(Beginning of EXTRACTED DATA)

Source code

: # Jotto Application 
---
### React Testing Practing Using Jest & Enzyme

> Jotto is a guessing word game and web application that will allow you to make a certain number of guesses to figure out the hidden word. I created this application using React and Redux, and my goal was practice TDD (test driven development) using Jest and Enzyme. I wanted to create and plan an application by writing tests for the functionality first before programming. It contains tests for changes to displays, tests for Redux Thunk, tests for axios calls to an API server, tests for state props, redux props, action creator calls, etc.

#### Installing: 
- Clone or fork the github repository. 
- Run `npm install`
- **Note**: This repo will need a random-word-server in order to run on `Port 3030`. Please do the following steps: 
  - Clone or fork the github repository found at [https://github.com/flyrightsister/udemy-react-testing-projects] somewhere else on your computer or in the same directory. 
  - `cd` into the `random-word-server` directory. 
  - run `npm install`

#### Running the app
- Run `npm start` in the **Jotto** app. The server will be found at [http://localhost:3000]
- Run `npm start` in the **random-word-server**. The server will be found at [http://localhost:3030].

(End of EXTRACTED DATA)

** AIM OF THE EXERCISE **
Would you please restate all of the entries exactly?

** ANSWER FOR THE TASK **
Source code

: # Jotto Application 
---
### React Testing Practing Using Jest & Enzyme

> Jotto is a guessing word game and web application that will allow you to make a certain number of guesses to figure out the hidden word. I created this application using React and Redux, and my goal was practice TDD (test driven development) using Jest and Enzyme. I wanted to create and plan an application by writing tests for the functionality first before programming. It contains tests for changes to displays, tests for Redux Thunk, tests for axios calls to an API server, tests for state props, redux props, action creator calls, etc.

#### Installing: 
- Clone or fork the github repository. 
- Run `npm install`
- **Note**: This repo will need a random-word-server in order to run on `Port 3030`. Please do the following steps: 
  - Clone or fork the github repository found at [https://github.com/flyrightsister/udemy-react-testing-projects] somewhere else on your computer or in the same directory. 
  - `cd` into the `random-word-server` directory. 
  - run `npm install`

#### Running the app
- Run `npm start` in the **Jotto** app. The server will be found at [http://localhost:3000]
- Run `npm start` in the **random-word-server**. The server will be found at [http://localhost:3030].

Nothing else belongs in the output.